He had some friends among the diggers. The big gum tree in front of the church tent soon became a kind of trysting place on Sundays, at which men could meet with old acquaintances and shipmates, and convicts could find old pals. Amongst the crowd one Sunday were five men belonging to a party of six from Nyalong; the sixth man was at home guarding the tent. Four of the six were Irish Catholics, and they came regularly to Mass every Sunday; the other two were Englishmen, both convicts, of no particular religion, but they had married Catholic immigrants, and sometimes went to church, but more out of pastime than piety. One of these men, known as John Barton-- he had another name in the indents--stood under the gum tree, but not praying; I don't think he ever thought of praying except the need of it was extreme. He was of medium height, had a broad face, snub nose, stood erect like a soldier, and was strongly built. His small ferrety eyes were glancing quickly among the faces around him until they were arrested by another pair of eyes at a short distance. The owner of the second pair of eyes nudged two other men standing by, and then three pairs of eyes were fixed on Barton. He was not a coward, but something in the expression of the three men cowed him completely. He turned his head and lowered it, and began to push his way among the crowd to hide himself. After Mass, Philip found him in his tent, and suspecting that he was a thief put his hand on a medium-sized Colt's revolver, which he had exchanged for his duelling pistols, and said:

"Well, my friend, and what are you doing here?"

"For God's sake speak low," whispered Barton. "I came in here to hide. There are three men outside who want to kill me."

"Three men who want to kill you, eh? Do you expect me to believe that anybody among the crowd there would murder you in broad daylight? My impression is, my friend, that you are a sneaking thief, and that you came here to look for gold. I'll send a man to the police to come and fetch you, and if you stir a step I'll shoot you."
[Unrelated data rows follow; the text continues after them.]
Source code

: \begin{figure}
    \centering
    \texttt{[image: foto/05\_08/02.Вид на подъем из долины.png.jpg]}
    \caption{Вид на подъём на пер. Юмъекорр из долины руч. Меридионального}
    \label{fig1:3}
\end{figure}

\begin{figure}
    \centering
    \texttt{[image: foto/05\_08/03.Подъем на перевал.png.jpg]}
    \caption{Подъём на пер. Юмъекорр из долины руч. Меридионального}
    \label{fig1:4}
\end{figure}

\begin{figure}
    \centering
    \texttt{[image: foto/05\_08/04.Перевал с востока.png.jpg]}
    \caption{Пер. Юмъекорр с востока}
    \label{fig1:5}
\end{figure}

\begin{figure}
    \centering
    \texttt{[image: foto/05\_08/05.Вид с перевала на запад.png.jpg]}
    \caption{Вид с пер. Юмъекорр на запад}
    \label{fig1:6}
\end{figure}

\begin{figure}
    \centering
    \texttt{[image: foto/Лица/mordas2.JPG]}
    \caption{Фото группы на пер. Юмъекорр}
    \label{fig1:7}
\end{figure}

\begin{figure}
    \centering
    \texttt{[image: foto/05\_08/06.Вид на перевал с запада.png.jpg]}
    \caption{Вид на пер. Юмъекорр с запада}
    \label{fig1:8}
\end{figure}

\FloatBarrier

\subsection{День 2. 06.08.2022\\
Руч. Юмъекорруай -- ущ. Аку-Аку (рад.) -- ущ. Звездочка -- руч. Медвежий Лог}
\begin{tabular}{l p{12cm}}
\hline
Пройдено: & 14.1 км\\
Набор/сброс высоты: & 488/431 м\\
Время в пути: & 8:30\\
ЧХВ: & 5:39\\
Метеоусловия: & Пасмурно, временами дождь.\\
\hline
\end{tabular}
"For goodness' sake, mate, keep quiet. I am not a burglar, not now at any rate. I'll tell you the truth. I was a Government flagellator, a flogger, you know, on the Sydney side, and I flogged those three men. Couldn't help it, it was my business to do it. I know they are looking for me, and they will follow me and take the first chance to murder me. They are most desperate characters. One of them was insubordinate when he was assigned servant to a squatter, and the squatter, who was on horseback, gave him a cut with his stockwhip. Then this man jumped at his master, pulled him off his horse, dragged him to the wood-heap, held his head on the block, seized the axe, and was just going to chop his master's head off, when another man stopped him. That is what I had to flog him for, and then he was sent back to Sydney. So you can just think what a man like that would do. When my time was up I went as a trooper to the Nyalong district under Captain Foster, the Commissioner, and after a while I settled down and married an immigrant woman from Tipperary, a Catholic. That's the way I happened to be here at Mass with my mates, who are Catholics; but I'll never do it again; it's as much as my life is worth. I daresay there are lots of men about Bendigo whom I flogged while I was in the business, and every single man-jack of them would kill me if he got the chance. And so for goodness' sake let me stay here till dark. I suppose you are an honest man; you look like it anyway, and you would not want to see me murdered, now, would you?"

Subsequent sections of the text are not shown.